Question

Abercrombie​ & Fitch, once the favorite of loyal​ teens, is considering lowering prices on all items...

Abercrombie​ & Fitch, once the favorite of loyal​ teens, is considering lowering prices on all items it sells in an effort to win them back after several years of sales declines.​ A&F's total sales were ​$6 billion last​ year, but they have been declining in the face of a weak economy and an intensively competitive retail environment. Price reductions are often effective in increasing​ sales, but marketers need to analyze how much sales must go up before a price reduction pays off and increases revenue enough to make the it worth doing. Assuming​ A&F's gross profit margin is 45 percent and cost of goods sold represents the only variable​ cost, by how much must sales increase to maintain the same gross profit margin in terms of absolute dollars if​ A&F lowers prices by 10 ​percent? The increase in sales equals?

The current gross profit is

​$2.7

billion. ​(Round to two decimal​ places.)

Set the initial price equal to​ $1.00. Then the new price is

​$. 90

​(Round to the nearest​ cent.)

The new gross margin percentage in decimal form equals 0.3889.

​(Round to four decimal​ places.)

The new sales level needed to maintain the original gross profit margin in terms of absolute dollars is $6.94 billion. ​(Round to two decimal​ places.)

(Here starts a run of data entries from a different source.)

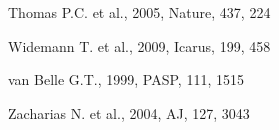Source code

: \documentclass[useAMS,usenatbib]{mn2e}
\begin{document}
\begin{thebibliography}{99}
 Thomas P.C. et al., 2005,
Nature, 437, 224

 Widemann T. et al., 2009,
Icarus, 199, 458

 van Belle G.T., 1999,
PASP, 111, 1515

 Zacharias N. et al., 2004,
AJ, 127, 3043


















\end{thebibliography}
\end{document}

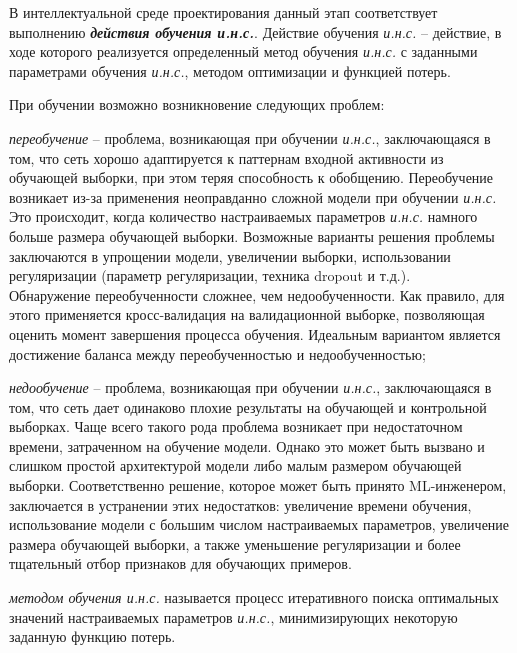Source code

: В интеллектуальной среде проектирования данный этап соответствует выполнению \textbf{\textit{действия обучения и.н.с.}}. Действие обучения \textit{и.н.с.} -- действие, в ходе которого реализуется определенный метод обучения \textit{и.н.с.} с заданными параметрами обучения \textit{и.н.с.}, методом оптимизации и функцией потерь.

При обучении возможно возникновение следующих проблем:

\begin{textitemize}
	\item \textit{переобучение} -- проблема, возникающая при обучении \textit{и.н.с.}, заключающаяся в том,
	что сеть хорошо адаптируется к паттернам входной активности из обучающей выборки, при этом теряя способность к обобщению.
	Переобучение возникает из-за применения неоправданно сложной модели при обучении \textit{и.н.с.} Это происходит,
	когда количество настраиваемых параметров \textit{и.н.с.} намного больше размера обучающей выборки. Возможные
	варианты решения проблемы заключаются в упрощении модели, увеличении выборки, использовании регуляризации
	(параметр регуляризации, техника dropout и т.д.).\\
	Обнаружение переобученности сложнее, чем недообученности. Как правило, для этого применяется
	кросс-валидация на валидационной выборке, позволяющая оценить момент завершения процесса обучения.
	Идеальным вариантом является достижение баланса между переобученностью и недообученностью;

	\item \textit{недообучение} -- проблема, возникающая при обучении  \textit{и.н.с.}, заключающаяся в том,
	что сеть дает одинаково плохие результаты на обучающей и контрольной выборках.
	Чаще всего такого рода проблема возникает при недостаточном времени, затраченном на обучение модели.
	Однако это может быть вызвано и слишком простой архитектурой модели либо малым размером обучающей
	выборки. Соответственно решение, которое может быть принято ML-инженером, заключается в устранении
	этих недостатков: увеличение времени обучения, использование модели с большим числом настраиваемых
	параметров, увеличение размера обучающей выборки, а также уменьшение регуляризации и более тщательный
	отбор признаков для обучающих примеров.
\end{textitemize}

\textit{методом обучения \textit{и.н.с.}} называется процесс итеративного поиска оптимальных значений настраиваемых параметров \textit{и.н.с.}, минимизирующих некоторую заданную функцию потерь.


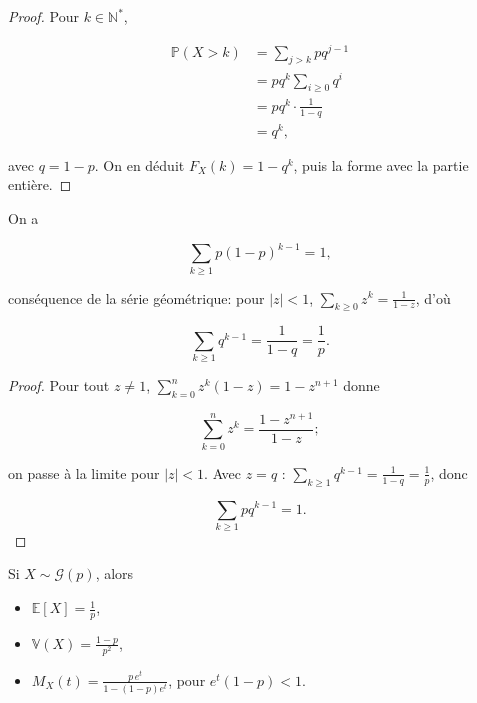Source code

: \begin{proof}
Pour $k\in\mathbb{N}^*$,

\begin{align*}
\mathbb{P}(X>k) &=\sum_{j>k}p q^{j-1} \\
&=pq^{k}\sum_{i\ge0}q^i \\
&=pq^k\cdot\frac1{1-q} \\
&=q^k,
\end{align*}

avec $q=1-p$. On en déduit $F_X(k)=1-q^k$, puis la forme avec la partie entière.
\end{proof}

\begin{mdframed}
\begin{proposition}
On a

$$
\sum_{k\ge1}p(1-p)^{k-1}=1, 
$$

conséquence de la série géométrique: pour $|z|<1$, $\sum_{k\ge0}z^k=\frac1{1-z}$, d'où

$$
\sum_{k\ge1}q^{k-1}=\frac1{1-q}=\frac1p.
$$
\end{proposition}
\end{mdframed}

\begin{proof}
Pour tout $z\ne1$, $\sum_{k=0}^n z^k(1-z)=1-z^{n+1}$ donne

$$
\sum_{k=0}^n z^k=\frac{1-z^{n+1}}{1-z}; 
$$

on passe à la limite pour $|z|<1$. Avec $z=q$ : $\sum_{k\ge1}q^{k-1}=\frac1{1-q}=\frac1p$, donc

$$
\sum_{k\ge1}pq^{k-1}=1.
$$
\end{proof}

\begin{mdframed}
\begin{proposition}
Si $X\sim\mathcal{G}(p)$, alors

\begin{itemize}
\item $\mathbb{E}[X]=\frac1p$,
\item $\mathbb{V}(X)=\frac{1-p}{p^2}$,
\item $M_X(t)=\frac{p\,e^t}{1-(1-p)e^t}$, pour $e^t(1-p)<1$.
\end{itemize}
\end{proposition}
\end{mdframed}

The increase in sales equals? (as a decimal) in billions

Homework Answers

Answer #1

It's not clear what needs to be calculated here as the value for current gross profit, new price, new gross margin percentage and new sales level needed to maintain the original gross profit margin is already given. Still, I'll try to show how these values arrived.

1. current gross profit = gross profit margin* sales = 45% * 6 billion = $2.7 billion

2. new price = 10% less than initial price = 1* (1-10%)= $0.9 per unit

3. initial cogs per unit = 55% * 1 = $0.55= new cogs per unit (same as variable cost depends on volume)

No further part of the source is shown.